When George Bush starts complaining about executive pay - Bush takes aim at executive pay - you know it’s got to be bad. How can we call this a merit system when executives can brazenly take advantage of their power to extract undeserved rewards?

I emphasize undeserved. Recently it was reported that Robert L. Nardelli - Nardelli article - is expected to exit from Home Depot with a package worth more than $210 million (added to his more than $10 million per year while he was there) even though the company’s stock has fallen by roughly 20% during his tenure.

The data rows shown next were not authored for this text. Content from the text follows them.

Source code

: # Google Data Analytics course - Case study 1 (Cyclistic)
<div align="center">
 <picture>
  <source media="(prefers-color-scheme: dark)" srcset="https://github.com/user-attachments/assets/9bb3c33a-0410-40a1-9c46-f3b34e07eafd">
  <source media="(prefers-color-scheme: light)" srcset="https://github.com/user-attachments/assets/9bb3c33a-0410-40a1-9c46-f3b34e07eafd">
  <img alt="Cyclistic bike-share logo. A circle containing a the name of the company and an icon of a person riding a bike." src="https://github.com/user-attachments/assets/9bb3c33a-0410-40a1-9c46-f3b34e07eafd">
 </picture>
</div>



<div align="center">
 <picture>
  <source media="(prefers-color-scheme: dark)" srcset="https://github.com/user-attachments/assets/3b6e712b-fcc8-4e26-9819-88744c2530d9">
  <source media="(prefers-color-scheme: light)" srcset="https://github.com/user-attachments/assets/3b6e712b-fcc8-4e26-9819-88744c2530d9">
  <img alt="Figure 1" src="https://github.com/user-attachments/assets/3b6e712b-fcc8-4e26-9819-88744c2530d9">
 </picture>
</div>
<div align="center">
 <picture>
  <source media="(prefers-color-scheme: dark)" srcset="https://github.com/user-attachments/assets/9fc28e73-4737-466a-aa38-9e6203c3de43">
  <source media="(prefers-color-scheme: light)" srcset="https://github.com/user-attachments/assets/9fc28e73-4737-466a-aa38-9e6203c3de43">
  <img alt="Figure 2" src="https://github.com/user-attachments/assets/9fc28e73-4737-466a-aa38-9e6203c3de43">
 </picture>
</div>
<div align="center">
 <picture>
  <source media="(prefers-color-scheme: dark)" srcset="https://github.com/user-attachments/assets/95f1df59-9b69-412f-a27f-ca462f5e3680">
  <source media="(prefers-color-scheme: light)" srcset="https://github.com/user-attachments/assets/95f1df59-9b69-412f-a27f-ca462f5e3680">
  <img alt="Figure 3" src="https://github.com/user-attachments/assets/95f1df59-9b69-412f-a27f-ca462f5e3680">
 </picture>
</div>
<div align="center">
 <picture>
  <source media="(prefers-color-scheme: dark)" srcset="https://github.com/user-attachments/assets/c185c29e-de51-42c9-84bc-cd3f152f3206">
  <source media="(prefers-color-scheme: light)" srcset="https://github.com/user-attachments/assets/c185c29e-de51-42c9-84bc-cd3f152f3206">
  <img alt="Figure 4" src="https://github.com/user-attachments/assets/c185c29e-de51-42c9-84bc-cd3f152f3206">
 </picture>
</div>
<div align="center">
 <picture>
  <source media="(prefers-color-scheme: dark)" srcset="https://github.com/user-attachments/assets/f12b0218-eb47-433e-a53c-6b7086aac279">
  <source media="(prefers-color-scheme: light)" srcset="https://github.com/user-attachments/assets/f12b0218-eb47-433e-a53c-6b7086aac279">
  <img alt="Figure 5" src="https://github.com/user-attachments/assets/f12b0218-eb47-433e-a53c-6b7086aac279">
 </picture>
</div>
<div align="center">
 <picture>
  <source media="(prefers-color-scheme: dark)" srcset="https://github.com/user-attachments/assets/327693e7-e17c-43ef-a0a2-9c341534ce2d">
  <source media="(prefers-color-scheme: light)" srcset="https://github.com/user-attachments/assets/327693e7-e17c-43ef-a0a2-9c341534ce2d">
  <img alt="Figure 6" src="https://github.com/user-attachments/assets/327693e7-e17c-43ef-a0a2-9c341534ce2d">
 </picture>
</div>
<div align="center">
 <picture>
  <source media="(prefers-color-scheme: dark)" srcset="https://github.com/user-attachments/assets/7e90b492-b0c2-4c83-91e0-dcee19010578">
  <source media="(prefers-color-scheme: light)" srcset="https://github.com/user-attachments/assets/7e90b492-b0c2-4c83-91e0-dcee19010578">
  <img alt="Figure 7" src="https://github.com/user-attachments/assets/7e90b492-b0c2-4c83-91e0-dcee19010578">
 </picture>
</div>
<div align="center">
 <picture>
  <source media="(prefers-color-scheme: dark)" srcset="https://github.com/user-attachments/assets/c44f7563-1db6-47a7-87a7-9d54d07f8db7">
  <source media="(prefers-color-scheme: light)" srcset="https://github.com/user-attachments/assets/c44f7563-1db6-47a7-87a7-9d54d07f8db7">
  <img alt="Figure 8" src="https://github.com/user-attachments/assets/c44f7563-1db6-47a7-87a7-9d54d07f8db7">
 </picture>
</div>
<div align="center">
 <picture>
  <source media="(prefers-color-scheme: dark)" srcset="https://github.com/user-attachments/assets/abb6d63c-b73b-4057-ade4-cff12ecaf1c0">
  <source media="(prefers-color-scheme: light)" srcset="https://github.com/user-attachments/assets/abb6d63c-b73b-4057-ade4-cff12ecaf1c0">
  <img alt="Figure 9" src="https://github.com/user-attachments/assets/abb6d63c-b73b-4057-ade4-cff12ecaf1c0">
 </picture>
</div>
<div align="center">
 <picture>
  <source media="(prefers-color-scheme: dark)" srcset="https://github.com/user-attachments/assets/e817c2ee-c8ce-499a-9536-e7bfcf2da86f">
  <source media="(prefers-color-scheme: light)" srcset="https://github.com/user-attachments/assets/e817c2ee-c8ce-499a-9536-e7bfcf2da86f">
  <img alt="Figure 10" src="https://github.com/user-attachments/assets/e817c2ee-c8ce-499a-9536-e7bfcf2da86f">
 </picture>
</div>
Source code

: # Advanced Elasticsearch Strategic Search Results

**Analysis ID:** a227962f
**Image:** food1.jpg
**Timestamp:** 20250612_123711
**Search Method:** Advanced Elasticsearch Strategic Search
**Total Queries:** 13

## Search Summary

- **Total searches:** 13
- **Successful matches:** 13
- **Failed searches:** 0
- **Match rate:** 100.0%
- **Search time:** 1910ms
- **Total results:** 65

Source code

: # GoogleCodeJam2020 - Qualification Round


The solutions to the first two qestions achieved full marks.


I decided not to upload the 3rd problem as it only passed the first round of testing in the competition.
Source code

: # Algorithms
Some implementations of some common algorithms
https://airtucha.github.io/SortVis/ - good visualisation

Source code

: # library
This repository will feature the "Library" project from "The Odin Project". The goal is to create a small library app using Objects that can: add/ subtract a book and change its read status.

A month before that it was reported that Hank McKinnell, previously head of Pfizer, recieved a $200 million exit package (see McKinnell article). This package included a pension of $6.65 million a year for as long as he lives (worth $82.3 million), $78 million in deferred compensation, and an estimated $18.3 million in “performance-based shares.” As Gretchen Morgenson, author of the article points out, “perhaps it would be more accurate if these were identified as failure-based shares”, given the fact that Pfizer shares dropped from $46 to $26 a share under his tenure.

Unfortunately, there are lots more examples. Mostly because “incentive” compensation plans pay off no matter what - even if stockholder value has been destroyed.

What to do about it? Will Congress fix it or make it worse? I will certainly come back to that.